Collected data
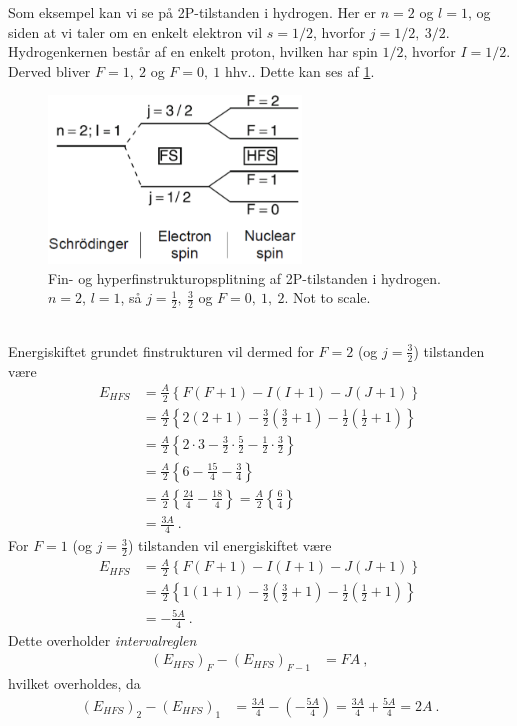 Som eksempel kan vi se på 2P-tilstanden i hydrogen. Her er $n = 2$ og $l = 1$, og siden at vi taler om en enkelt elektron vil $s = 1/2$, hvorfor $j = 1/2,\: 3/2$. Hydrogenkernen består af en enkelt proton, hvilken har spin $1/2$, hvorfor $I = 1/2$. Derved bliver $F = 1,\: 2$ og $F = 0,\: 1$ hhv.. Dette kan ses af \cref{fig:Q16_HyperFineSplittingOf2PstateInHydrogen}.
\begin{figure}[!h]
    \centering
    \includegraphics[width=0.60\textwidth]{Q16/images/HyperFineSplittingOf2PstateInHydrogen.PNG}
    \caption{Fin- og hyperfinstrukturopsplitning af 2P-tilstanden i hydrogen. $n = 2$, $l = 1$, så $j = \frac{1}{2}, \: \frac{3}{2}$ og $F = 0,\: 1,\: 2$. Not to scale.}
    \label{fig:Q16_HyperFineSplittingOf2PstateInHydrogen}
\end{figure}\\
Energiskiftet grundet finstrukturen vil dermed for $F = 2$ (og $j = \frac{3}{2}$) tilstanden være
\begin{align}
    E_{HFS} &= \frac{A}{2} \left\{F(F+1) - I(I+1) - J(J+1)\right\} \nonumber\\
    &= \frac{A}{2} \left\{2(2+1) - \frac{3}{2}(\frac{3}{2}+1) - \frac{1}{2}(\frac{1}{2}+1)\right\} \nonumber\\
    &= \frac{A}{2} \left\{2 \cdot 3 - \frac{3}{2} \cdot \frac{5}{2} - \frac{1}{2} \cdot \frac{3}{2}\right\} \nonumber\\
    &= \frac{A}{2} \left\{6 - \frac{15}{4} - \frac{3}{4}\right\} \nonumber\\
    &= \frac{A}{2} \left\{\frac{24}{4} - \frac{18}{4}\right\}
    = \frac{A}{2} \left\{\frac{6}{4}\right\} \nonumber\\
    &= \frac{3A}{4} \: .
\end{align}
For $F = 1$ (og $j = \frac{3}{2}$) tilstanden vil energiskiftet være
\begin{align}
    E_{HFS} &= \frac{A}{2} \left\{F(F+1) - I(I+1) - J(J+1)\right\} \nonumber\\
    &= \frac{A}{2} \left\{1(1+1) - \frac{3}{2}(\frac{3}{2}+1) - \frac{1}{2}(\frac{1}{2}+1)\right\} \nonumber\\
    &= -\frac{5A}{4} \: .
\end{align}
Dette overholder \emph{intervalreglen}
\begin{align}
    (E_{HFS})_F - (E_{HFS})_{F-1} &= FA \: ,
\end{align}
hvilket overholdes, da
\begin{align}
    (E_{HFS})_2 - (E_{HFS})_1 &= \frac{3A}{4} - \left(-\frac{5A}{4}\right) = \frac{3A}{4} + \frac{5A}{4} = 2A \: .
\end{align}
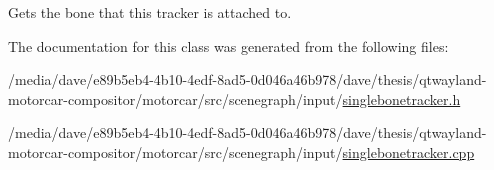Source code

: Gets the bone that this tracker is attached to. 



The documentation for this class was generated from the following files\-:\begin{DoxyCompactItemize}
\item 
/media/dave/e89b5eb4-\/4b10-\/4edf-\/8ad5-\/0d046a46b978/dave/thesis/qtwayland-\/motorcar-\/compositor/motorcar/src/scenegraph/input/\hyperlink{singlebonetracker_8h}{singlebonetracker.\-h}\item 
/media/dave/e89b5eb4-\/4b10-\/4edf-\/8ad5-\/0d046a46b978/dave/thesis/qtwayland-\/motorcar-\/compositor/motorcar/src/scenegraph/input/\hyperlink{singlebonetracker_8cpp}{singlebonetracker.\-cpp}\end{DoxyCompactItemize}

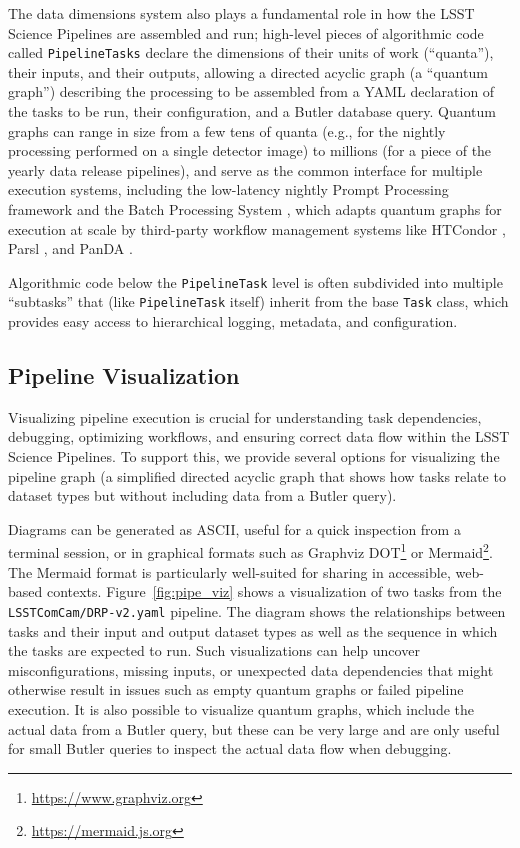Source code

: The data dimensions system also plays a fundamental role in how the LSST Science Pipelines are assembled and run; high-level pieces of algorithmic code called \texttt{PipelineTasks} declare the dimensions of their units of work (``quanta''), their inputs, and their outputs, allowing a directed acyclic graph (a ``quantum graph'') describing the processing to be assembled from a YAML declaration of the tasks to be run, their configuration, and a Butler database query.
Quantum graphs can range in size from a few tens of quanta (e.g., for the nightly processing performed on a single detector image) to millions (for a piece of the yearly data release pipelines), and serve as the common interface for multiple execution systems, including the low-latency nightly Prompt Processing framework \citep{DMTN-219} and the Batch Processing System \citep[BPS;][]{2025ASPC..538..325G}, which adapts quantum graphs for execution at scale by third-party workflow management systems like HTCondor \citep{2022zndo...2579447H}, Parsl \citep{10.1145/3307681.3325400}, and PanDA \citep{2024EPJWC.29504026K}.

Algorithmic code below the \texttt{PipelineTask} level is often subdivided into multiple ``subtasks'' that (like \texttt{PipelineTask} itself) inherit from the base \texttt{Task} class, which provides easy access to hierarchical logging, metadata, and configuration.

\subsection{Pipeline Visualization}
\label{sec:pipeline_visualization}

Visualizing pipeline execution is crucial for understanding task dependencies, debugging, optimizing workflows, and ensuring correct data flow within the LSST Science Pipelines.
To support this, we provide several options for visualizing the pipeline graph (a simplified directed acyclic graph that shows how tasks relate to dataset types but without including data from a Butler query).

Diagrams can be generated as ASCII, useful for a quick inspection from a terminal session, or in graphical formats such as Graphviz DOT\footnote{\url{https://www.graphviz.org}} or Mermaid\footnote{\url{https://mermaid.js.org}}.
The Mermaid format is particularly well-suited for sharing in accessible, web-based contexts.
Figure~\ref{fig:pipe_viz} shows a visualization of two tasks from the \texttt{LSSTComCam/DRP-v2.yaml} pipeline.
The diagram shows the relationships between tasks and their input and output dataset types as well as the sequence in which the tasks are expected to run.
Such visualizations can help uncover misconfigurations, missing inputs, or unexpected data dependencies that might otherwise result in issues such as empty quantum graphs or failed pipeline execution.
It is also possible to visualize quantum graphs, which include the actual data from a Butler query, but these can be very large and are only useful for small Butler queries to inspect the actual data flow when debugging.

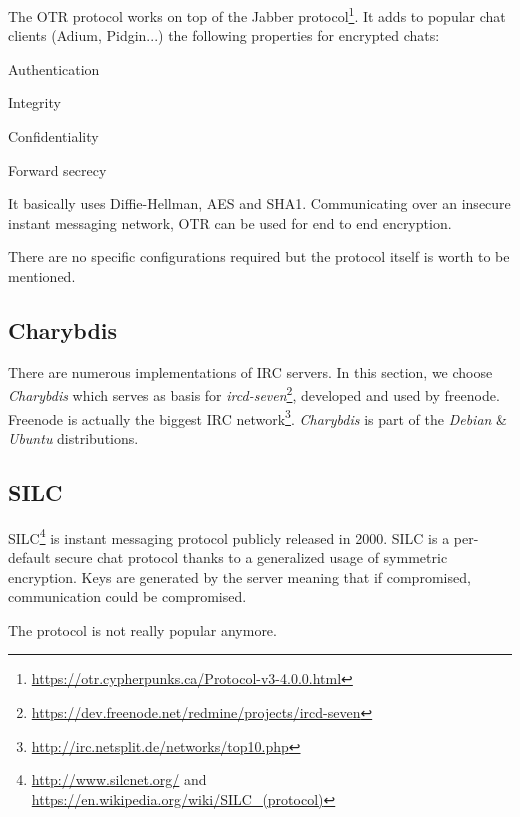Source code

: The OTR protocol works on top of the Jabber protocol\footnote{\url{https://otr.cypherpunks.ca/Protocol-v3-4.0.0.html}}.  
It adds to popular chat clients (Adium, Pidgin...) the following properties for encrypted chats:
\begin{itemize*}
  \item Authentication
  \item Integrity
  \item Confidentiality
  \item Forward secrecy
\end{itemize*}

It basically uses Diffie-Hellman, AES and SHA1. Communicating over an insecure instant messaging network, OTR can be used for end to end encryption.

There are no specific configurations required but the protocol itself is worth to be mentioned.


\subsection{Charybdis}
There are numerous implementations of IRC servers.  In this section, we choose \emph{Charybdis} which serves as basis for \emph{ircd-seven}\footnote{\url{https://dev.freenode.net/redmine/projects/ircd-seven}}, developed and used by freenode. Freenode is actually the biggest IRC network\footnote{\url{http://irc.netsplit.de/networks/top10.php}}. \emph{Charybdis} is part of the \emph{Debian} \& \emph{Ubuntu} distributions.


\subsection{SILC}

SILC\footnote{\url{http://www.silcnet.org/} and
\url{https://en.wikipedia.org/wiki/SILC_(protocol)}} is instant messaging
protocol publicly released in 2000. SILC is a per-default secure chat protocol
thanks to a generalized usage of symmetric encryption. Keys are generated by
the server meaning that if compromised, communication could be compromised.

The protocol is not really popular anymore.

WORK REQUIRED: Using the data above, reproduce exactly the lines from the line that contains "shows a visualization" through the line that contains "Such visualizations can", including both.

TASK SOLUTION:
Figure~\ref{fig:pipe_viz} shows a visualization of two tasks from the \texttt{LSSTComCam/DRP-v2.yaml} pipeline.
The diagram shows the relationships between tasks and their input and output dataset types as well as the sequence in which the tasks are expected to run.
Such visualizations can help uncover misconfigurations, missing inputs, or unexpected data dependencies that might otherwise result in issues such as empty quantum graphs or failed pipeline execution.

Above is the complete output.